Marcelo Rebelo de Sousa
Sessão de encerramento da Conferência - Construção da Democracia e Justiça Constitucional
24 de outubro de 2024
Salão Nobre da Academia das Ciências de Lisboa
Na pessoa do Senhor Presidente Emérito, saúdo as raízes fundacionais da mesma Instituição, testemunha qualificada que foi, dos tempos em que não existia, obreiro que também foi da sua génese, quer antes da Comissão Constitucional, quer na Comissão Constitucional, que integrou, quer na revisão constitucional, que acompanhou, quer na Lei matriz, que, com António Barbosa de Melo e José Carlos Vieira de Andrade elaborou, quer no debate parlamentar, a que assistiu sessão após sessão, quer no arranque e, depois, na segunda Presidência, em que assegurou um papel insubstituível.

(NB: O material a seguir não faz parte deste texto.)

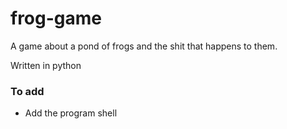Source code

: # frog-game
A game about a pond of frogs and the shit that happens to them.

Written in python

### To add
- Add the program shell
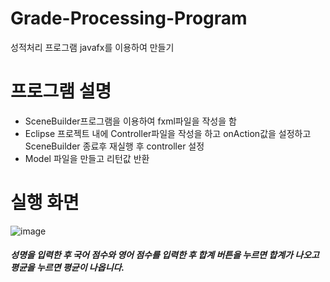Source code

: # Grade-Processing-Program
성적처리 프로그램
javafx를 이용하여 만들기
# 프로그램 설명
- SceneBuilder프로그램을 이용하여 fxml파일을 작성을 함
- Eclipse 프로젝트 내에 Controller파일을 작성을 하고 onAction값을 설정하고 SceneBuilder 종료후 재실행 후 controller 설정
- Model 파일을 만들고 리턴값 반환
# 실행 화면
![image](https://user-images.githubusercontent.com/106458316/213367408-485707ff-2b4b-43d2-a949-12db39b9e23b.png)
##### 성명을 입력한 후 국어 점수와 영어 점수를 입력한 후 합계 버튼을 누르면 합계가 나오고 평균을 누르면 평균이 나옵니다.
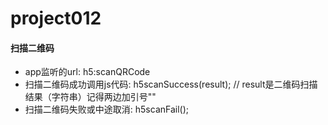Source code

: # project012

#### 扫描二维码
  - app监听的url: h5:scanQRCode
  - 扫描二维码成功调用js代码: h5scanSuccess(result); // result是二维码扫描结果（字符串）记得两边加引号""
  - 扫描二维码失败或中途取消: h5scanFail();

E aqui afasto-me do texto que tinha preparado depois da lição magnífica do nosso Mestre.
Primeiro, para agradecer e saudar a forma jurídica e, em geral, a forma intelectiva excecional em que se encontra, e que sempre se encontrou.
Mas há muito tempo que não fruímos aquilo que hoje pudemos fruir, uma lição notável sobre um tema que a todos importa.
E ouvindo a explanação da originalidade do modelo português, que de facto é muito original, e até me senti tentado a acrescentar mais duas vertentes da originalidade que não desenvolveu.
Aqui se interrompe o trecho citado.